■ What to do ■
Copy each line of the entries that includes the word "deployment".

(Stored records)
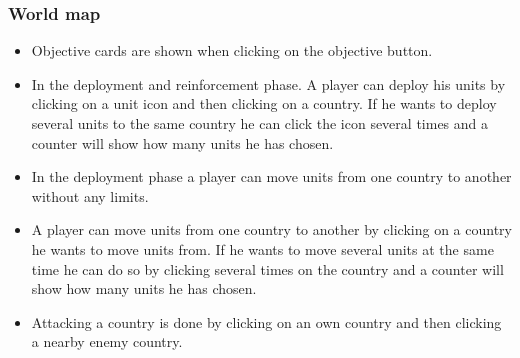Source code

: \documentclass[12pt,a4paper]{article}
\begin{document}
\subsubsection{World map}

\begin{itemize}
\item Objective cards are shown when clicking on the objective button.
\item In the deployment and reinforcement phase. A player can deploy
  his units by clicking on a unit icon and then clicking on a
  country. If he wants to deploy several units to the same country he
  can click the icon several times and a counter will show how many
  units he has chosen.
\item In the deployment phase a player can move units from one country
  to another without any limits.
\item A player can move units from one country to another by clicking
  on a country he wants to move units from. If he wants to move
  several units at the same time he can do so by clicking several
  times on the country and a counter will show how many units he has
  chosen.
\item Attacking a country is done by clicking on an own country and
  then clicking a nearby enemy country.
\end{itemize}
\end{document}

■ Finished task ■
\item In the deployment and reinforcement phase. A player can deploy
\item In the deployment phase a player can move units from one country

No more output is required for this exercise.